Kur’an bize yeter mi? -2-

Kur’an, yaratılış gayemizin, kulluğun gereklerinin, Allah’ın mesajlarının bize sunulduğu; kudretinde kelamında hiçbir eksiklik olmayan, rehberimiz, hidayet kaynağımızdır. Kur’an bir bütündür ve kıyamete kadar herkese yetecek kabiliyet ve kudrettedir.

“Gaybın anahtarları Allah’ın yanındadır; onları O’ndan başkası bilmez. O, karada ve denizde ne varsa bilir; O’nun ilmi dışında bir yaprak bile düşmez. O yerin karanlıkları içindeki tek bir taneyi dahi bilir. Yaş ve kuru ne varsa hepsi apaçık bir kitaptadır. (Enam /59)

“O gün her ümmetin içinden kendilerine birer şahit göndereceğiz. Seni de hepsinin üzerine şahit olarak getireceğiz. Ayrıca bu Kitabı da sana, her şey için bir açıklama, bir hidayet ve rahmet kaynağı ve Müslümanlar için bir müjde olarak indirdik.” (Nahl, 16/89.)

“Kur’an bize yeter” sözünün sahiplerini, kaynak olarak gösterdikleri Kur’an yalanlamaktadır. Hatta Allah, Kur’an’da bu fikirde olanları tehdit etmektedir.

“Hayır, hayır! Senin Rabbin hakkı için, onlar aralarında ihtilâf ettikleri meselelerde seni hakem kabul edip, sonra da verdiğin hükümden ötürü içlerinde hiçbir sıkıntı duymaksızın sana tam bir teslimiyetle bağlanmadıkça iman etmiş olmazlar.” (Nisâ, 4/65)

Muhkem (açık anlam içeren) ve müteşabih (anlamında sırlar gizlenen) diye adlandırılan ayetler vardır. Bu da kulun imtihan gereğidir. Bunu da yine bize Kur’an haber vermektedir:

“Sana kitabı indiren O’dur. Onun (Kur’an) bir kısım ayetleri muhkemdir, ki bunlar kitabın esasıdır; diğerleri ise müteşâbihtir. Kalplerinde eğrilik bulunanlar, fitne çıkarmak ve onu (kişisel arzularına göre) te’vil etmek için ondaki müteşâbihlerin peşine düşerler. Halbuki onun te’vilini ancak Allah bilir; bir de ilimde yüksek pâyeye erişenler. Derler ki: Ona inandık, hepsi rabbimiz katındandır. (Bu inceliği) yalnız aklıselim sahipleri düşünüp anlar.” Âl-i İmrân /7)

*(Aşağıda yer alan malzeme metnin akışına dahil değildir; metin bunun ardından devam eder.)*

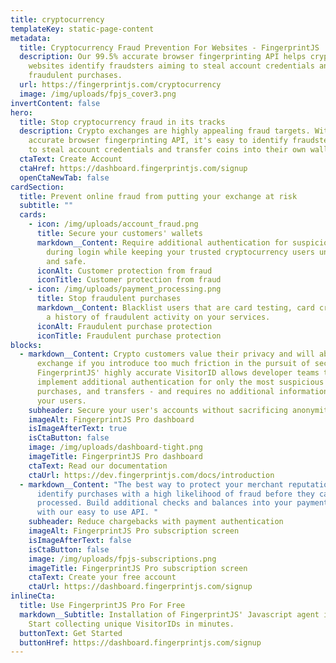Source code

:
 ```yaml
---
title: cryptocurrency
templateKey: static-page-content
metadata:
  title: Cryptocurrency Fraud Prevention For Websites - FingerprintJS
  description: Our 99.5% accurate browser fingerprinting API helps cryptocurrency
    websites identify fraudsters aiming to steal account credentials and make
    fraudulent purchases.
  url: https://fingerprintjs.com/cryptocurrency
  image: /img/uploads/fpjs_cover3.png
invertContent: false
hero:
  title: Stop cryptocurrency fraud in its tracks
  description: Crypto exchanges are highly appealing fraud targets. With our 99.5%
    accurate browser fingerprinting API, it's easy to identify fraudsters aiming
    to steal account credentials and transfer coins into their own wallets.
  ctaText: Create Account
  ctaHref: https://dashboard.fingerprintjs.com/signup
  openCtaNewTab: false
cardSection:
  title: Prevent online fraud from putting your exchange at risk
  subtitle: ""
  cards:
    - icon: /img/uploads/account_fraud.png
      title: Secure your customers' wallets
      markdown__Content: Require additional authentication for suspicious visitors
        during login while keeping your trusted cryptocurrency users unhindered
        and safe.
      iconAlt: Customer protection from fraud
      iconTitle: Customer protection from fraud
    - icon: /img/uploads/payment_processing.png
      title: Stop fraudulent purchases
      markdown__Content: Blacklist users that are card testing, card cracking, or have
        a history of fraudulent activity on your services.
      iconAlt: Fraudulent purchase protection
      iconTitle: Fraudulent purchase protection
blocks:
  - markdown__Content: Crypto customers value their privacy and will abandon your
      exchange if you introduce too much friction in the pursuit of security.
      FingerprintJS' highly accurate VisitorID allows developer teams to
      implement additional authentication for only the most suspicious logins,
      purchases, and transfers - and requires no additional information from
      your users.
    subheader: Secure your user's accounts without sacrificing anonymity
    imageAlt: FingerprintJS Pro dashboard
    isImageAfterText: true
    isCtaButton: false
    image: /img/uploads/dashboard-tight.png
    imageTitle: FingerprintJS Pro dashboard
    ctaText: Read our documentation
    ctaUrl: https://dev.fingerprintjs.com/docs/introduction
  - markdown__Content: "The best way to protect your merchant reputation is to
      identify purchases with a high likelihood of fraud before they can be
      processed. Build additional checks and balances into your payment flows
      with our easy to use API. "
    subheader: Reduce chargebacks with payment authentication
    imageAlt: FingerprintJS Pro subscription screen
    isImageAfterText: false
    isCtaButton: false
    image: /img/uploads/fpjs-subscriptions.png
    imageTitle: FingerprintJS Pro subscription screen
    ctaText: Create your free account
    ctaUrl: https://dashboard.fingerprintjs.com/signup
inlineCta:
  title: Use FingerprintJS Pro For Free
  markdown__Subtitle: Installation of FingerprintJS' Javascript agent is easy.
    Start collecting unique VisitorIDs in minutes.
  buttonText: Get Started
  buttonHref: https://dashboard.fingerprintjs.com/signup
---
```

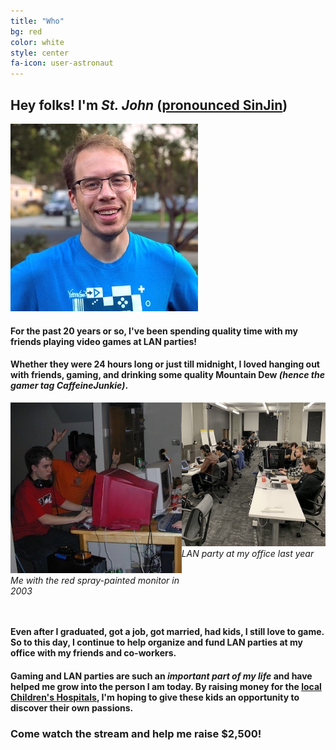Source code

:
 ```yaml
---
title: "Who"
bg: red
color: white
style: center
fa-icon: user-astronaut
---
```


## Hey folks! I'm _**St. John**_ ([pronounced SinJin](https://en.wikipedia.org/wiki/St_John_(name)))

<span class="circle-img">
  <img src="img/stjohn.jpg" alt="St. John Johnson (me)" />
</span>

#### For the past 20 years or so, I've been spending quality time with my friends playing video games at LAN parties!

#### Whether they were **24 hours long** or just till midnight, I loved hanging out with friends, gaming, and drinking some quality Mountain Dew _(hence the gamer tag **CaffeineJunkie**)_.

<div style="display: inline-flex; padding-bottom: 2em;">
  <span class="circle-img">
    <img src="img/lan-party.jpg" alt="Me with the red spray-painted monitor in 2003" />
    <em>Me with the red spray-painted monitor in 2003</em>
  </span>

  <span class="circle-img">
    <img src="img/lan-party-work.jpg" alt="LAN party at my office last year" />
    <em>LAN party at my office last year</em>
  </span>
</div>

#### Even after I graduated, got a job, got married, had kids, **I still love to game.** So to this day, I continue to help organize and fund LAN parties at my office with my friends and co-workers.


#### Gaming and LAN parties are such an _important part of my life_ and have helped me grow into the person I am today.  By raising money for the [local Children's Hospitals](https://www.ucsfbenioffchildrens.org/), I'm hoping to give these kids an opportunity to discover their own passions.

### Come watch the stream and help me raise $2,500!
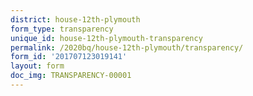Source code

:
 ```yaml
---
district: house-12th-plymouth
form_type: transparency
unique_id: house-12th-plymouth-transparency
permalink: /2020bq/house-12th-plymouth/transparency/
form_id: '201707123019141'
layout: form
doc_img: TRANSPARENCY-00001
---
```

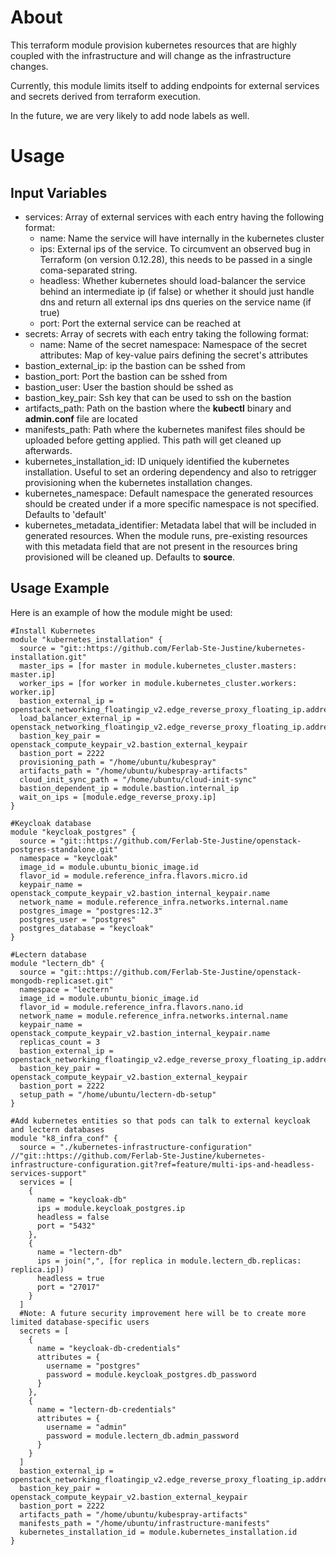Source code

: # About

This terraform module provision kubernetes resources that are highly coupled with the infrastructure and will change as the infrastructure changes.

Currently, this module limits itself to adding endpoints for external services and secrets derived from terraform execution.

In the future, we are very likely to add node labels as well.

# Usage

## Input Variables

- services: Array of external services with each entry having the following format:
  - name: Name the service will have internally in the kubernetes cluster
  - ips: External ips of the service. To circumvent an observed bug in Terraform (on version 0.12.28), this needs to be passed in a single coma-separated string.
  - headless: Whether kubernetes should load-balancer the service behind an intermediate ip (if false) or whether it should just handle dns and return all external ips dns queries on the service name (if true)
  - port: Port the external service can be reached at
- secrets: Array of secrets with each entry taking the following format:
  - name: Name of the secret
    namespace: Namespace of the secret
    attributes: Map of key-value pairs defining the secret's attributes
- bastion_external_ip: ip the bastion can be sshed from
- bastion_port: Port the bastion can be sshed from
- bastion_user: User the bastion should be sshed as
- bastion_key_pair: Ssh key that can be used to ssh on the bastion
- artifacts_path: Path on the bastion where the **kubectl** binary and **admin.conf** file are located
- manifests_path: Path where the kubernetes manifest files should be uploaded before getting applied. This path will get cleaned up afterwards.
- kubernetes_installation_id: ID uniquely identified the kubernetes installation. Useful to set an ordering dependency and also to retrigger provisioning when the kubernetes installation changes.
- kubernetes_namespace: Default namespace the generated resources should be created under if a more specific namespace is not specified. Defaults to 'default'
- kubernetes_metadata_identifier: Metadata label that will be included in generated resources. When the module runs, pre-existing resources with this metadata field that are not present in the resources bring provisioned will be cleaned up. Defaults to **source**.

## Usage Example

Here is an example of how the module might be used:

```
#Install Kubernetes
module "kubernetes_installation" {
  source = "git::https://github.com/Ferlab-Ste-Justine/kubernetes-installation.git"
  master_ips = [for master in module.kubernetes_cluster.masters: master.ip]
  worker_ips = [for worker in module.kubernetes_cluster.workers: worker.ip]
  bastion_external_ip = openstack_networking_floatingip_v2.edge_reverse_proxy_floating_ip.address
  load_balancer_external_ip = openstack_networking_floatingip_v2.edge_reverse_proxy_floating_ip.address
  bastion_key_pair = openstack_compute_keypair_v2.bastion_external_keypair
  bastion_port = 2222
  provisioning_path = "/home/ubuntu/kubespray"
  artifacts_path = "/home/ubuntu/kubespray-artifacts"
  cloud_init_sync_path = "/home/ubuntu/cloud-init-sync"
  bastion_dependent_ip = module.bastion.internal_ip
  wait_on_ips = [module.edge_reverse_proxy.ip]
}

#Keycloak database
module "keycloak_postgres" {
  source = "git::https://github.com/Ferlab-Ste-Justine/openstack-postgres-standalone.git"
  namespace = "keycloak"
  image_id = module.ubuntu_bionic_image.id
  flavor_id = module.reference_infra.flavors.micro.id
  keypair_name = openstack_compute_keypair_v2.bastion_internal_keypair.name
  network_name = module.reference_infra.networks.internal.name
  postgres_image = "postgres:12.3"
  postgres_user = "postgres"
  postgres_database = "keycloak"
}

#Lectern database
module "lectern_db" {
  source = "git::https://github.com/Ferlab-Ste-Justine/openstack-mongodb-replicaset.git"
  namespace = "lectern"
  image_id = module.ubuntu_bionic_image.id
  flavor_id = module.reference_infra.flavors.nano.id
  network_name = module.reference_infra.networks.internal.name
  keypair_name = openstack_compute_keypair_v2.bastion_internal_keypair.name
  replicas_count = 3
  bastion_external_ip = openstack_networking_floatingip_v2.edge_reverse_proxy_floating_ip.address
  bastion_key_pair = openstack_compute_keypair_v2.bastion_external_keypair
  bastion_port = 2222
  setup_path = "/home/ubuntu/lectern-db-setup"
}

#Add kubernetes entities so that pods can talk to external keycloak and lectern databases
module "k8_infra_conf" {
  source = "./kubernetes-infrastructure-configuration" //"git::https://github.com/Ferlab-Ste-Justine/kubernetes-infrastructure-configuration.git?ref=feature/multi-ips-and-headless-services-support"
  services = [
    {
      name = "keycloak-db"
      ips = module.keycloak_postgres.ip
      headless = false
      port = "5432"
    },
    {
      name = "lectern-db"
      ips = join(",", [for replica in module.lectern_db.replicas: replica.ip])
      headless = true
      port = "27017"
    }
  ]
  #Note: A future security improvement here will be to create more limited database-specific users
  secrets = [
    {
      name = "keycloak-db-credentials"
      attributes = {
        username = "postgres"
        password = module.keycloak_postgres.db_password
      }
    },
    {
      name = "lectern-db-credentials"
      attributes = {
        username = "admin"
        password = module.lectern_db.admin_password
      }
    }
  ]
  bastion_external_ip = openstack_networking_floatingip_v2.edge_reverse_proxy_floating_ip.address
  bastion_key_pair = openstack_compute_keypair_v2.bastion_external_keypair
  bastion_port = 2222
  artifacts_path = "/home/ubuntu/kubespray-artifacts"
  manifests_path = "/home/ubuntu/infrastructure-manifests"
  kubernetes_installation_id = module.kubernetes_installation.id
}
```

Allah’ın peygamberlerine itiraz yeni değildir. Bütün peygamberler bu çileyi yaşamıştır. Çağdaşlarından pek azı iman etmiş, diğerleri hep onlara zulmetmiş, çoğu da şehit edilmiştir. Biz bunları da Kur’an’dan öğreniyoruz:

“İşte bu elçiler; bir kısmını bir kısmına üstün kıldık. Onlardan, Allah’ın kendileriyle konuştuğu ve derecelerle yükselttiği vardır. Meryem oğlu İsa’ya apaçık belgeler verdik ve O’nu Ruhu’l-Kudüs’le destekledik. Şayet Allah dileseydi, kendilerine apaçık belgeler geldikten sonra, onların peşinden gelenler (ümmetler) birbirlerini öldürmezdi. Ancak ihtilafa düştüler; onlardan kimi inandı, kimi inkâr etti. Allah dileseydi birbirlerini öldürmezlerdi. Ama Allah dilediğini yapandır.” Bakara / 253) (Devam edecek…)

Uğur Kepekçi

Önerilen Makale

Hakkımı helal etmiyorum

Türk siyasetinde işler, hiç olmadığı kadar farklı mecralarda seyrediyor. Bu süreç ve gelinen nokta sizlere …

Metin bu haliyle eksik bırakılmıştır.